Priests suspended for protest against bishop three priests in Togo have been suspended for protesting against their bishop at a Chrism Mass.
The priests refused to renew their vows, remained seated when others stood to pledge allegiance, and tried to disrupt the Mass, according to the bishops’ conference, which called the actions “scandalous and sacrilegious”. A decree from Bishop Benoît Alowonou of Kpalimé urged the priests to repent and undertake “spiritual healing” in a monastery. The priests told a press conference “We are not ready to compromise.”
Catholics in China’s Henan province have been told their churches will be closed unless they adhere to new rules regulating religions.
According to UCA News, a crackdown has worsened in recent months, with churches demolished, priests taken away from parishes and Bibles confiscated. In a circular the Henan Chinese Patriotic Catholic Association told faithful to “take seriously” a “red line” separating religion and education – including a prohibition on under-18s going to Mass.
President Rodrigo Duterte has said that he ordered immigration authorities to question a 71-year-old Australian nun, Sister Patricia Fox, who protests on behalf of political prisoners. He accused her of treating the Philippines “like a mattress to wipe your feet on”.
Cardinal Jean-Louis Tauran, president of the Vatican’s Pontifical Council for Interreligious Dialogue, met Saudi Arabia’s King Salman during a historic visit to Riyadh last week.

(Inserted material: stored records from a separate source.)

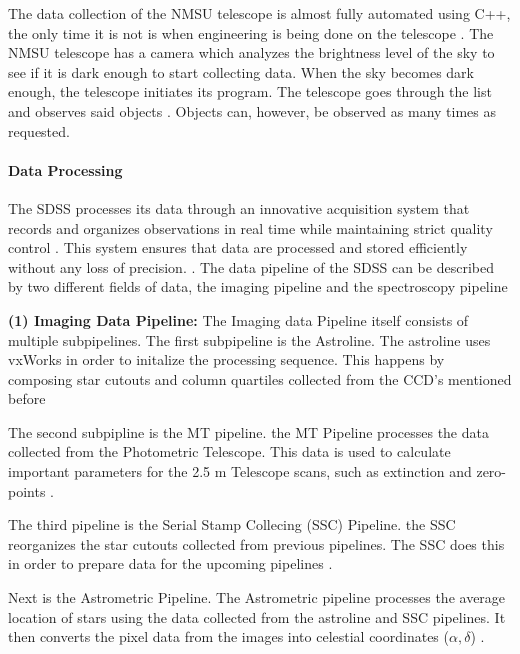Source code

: \documentclass[preprint,linenumbers, longauthor]{aastex631}
\begin{document}
The data collection of the NMSU telescope is almost fully automated using C++, the only time it is not is when engineering is being done on the telescope \cite{holtzmanNMSU1Telescope2010}.
The NMSU telescope has a camera which analyzes the brightness level of the sky to see if it is dark enough to start collecting data.
When the sky becomes dark enough, the telescope initiates its program. The telescope goes through the list and observes said objects \cite{holtzmanNMSU1Telescope2010}.
Objects can, however, be observed as many times as requested. 

\paragraph{Data Processing} 
The SDSS processes its data through an innovative acquisition system that records and organizes observations in real time while maintaining strict quality control \cite{gunn25TelescopeSloan2006}. 
This system ensures that data are processed and stored efficiently without any loss of precision. \cite{gunn25TelescopeSloan2006}. 
The data pipeline of the SDSS can be described by two different fields of data, the imaging pipeline and the spectroscopy pipeline

 \textbf{(1) Imaging Data Pipeline:} 
  The Imaging data Pipeline itself consists of multiple subpipelines. 
  The first subpipeline is the Astroline. The astroline uses vxWorks in order to initalize the processing sequence.
  This happens by composing star cutouts and column quartiles collected from the CCD's mentioned before \citep{luptonSDSSImagingPipelines2001}

  The second subpipline is the MT pipeline. the MT Pipeline processes the data collected from the Photometric Telescope. 
  This data is used to calculate important parameters for the 2.5 m Telescope scans, such as extinction and zero-points \citep{luptonSDSSImagingPipelines2001}.

  The third pipeline is the Serial Stamp Collecing (SSC) Pipeline. the SSC reorganizes the star cutouts collected from previous pipelines.
  The SSC does this in order to prepare data for the upcoming pipelines \citep{luptonSDSSImagingPipelines2001}.

  Next is the Astrometric Pipeline. The Astrometric pipeline processes the average location of stars using the data collected from the astroline and SSC pipelines. 
  It then converts the pixel data from the images into celestial coordinates ($\alpha, \delta$) \citep{luptonSDSSImagingPipelines2001}.
\end{document}
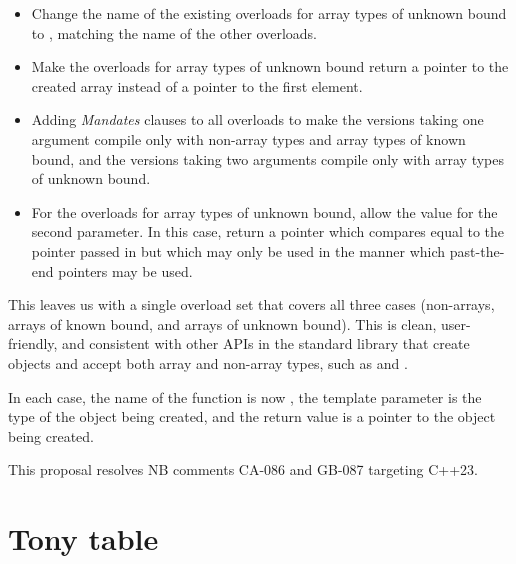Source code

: \begin{itemize}
\item Change the name of the existing \mbox{} overloads for array types of unknown bound to \mbox{}, matching the name of the other overloads.
\item Make the overloads for array types of unknown bound return a pointer to the created array instead of a pointer to the first element.
\item Adding \emph{Mandates} clauses to all overloads to make the versions taking one argument compile only with non-array types and array types of known bound, and the versions taking two arguments compile only with array types of unknown bound.
\item For the overloads for array types of unknown bound, allow the value  for the second parameter. In this case, return a pointer which compares equal to the pointer passed in but which may only be used in the manner which past-the-end pointers may be used.
\end{itemize}

This leaves us with a single overload set that covers all three cases (non-arrays, arrays of known bound, and arrays of unknown bound). This is clean, user-friendly, and consistent with other APIs in the standard library that create objects and accept both array and non-array types, such as  and .

In each case, the name of the function is now , the template parameter is the type of the object being created, and the return value is a pointer to the object being created.

This proposal resolves NB comments CA-086 and GB-087 targeting C++23.

\section{Tony table}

Cardinal Tauran is the most senior Vatican official to have made such a visit, the country’s state news agency SPA said. It comes after a flurry of diplomatic contacts and raises hopes that the kingdom might relax its ban on Christians practising their faith openly. Despite the presence of three or four million Christians, including a large number of migrants from the Philippines, the country does not have a single church. King Abdullah, King Salman’s predecessor, met Benedict XVI at the Vatican in 2007.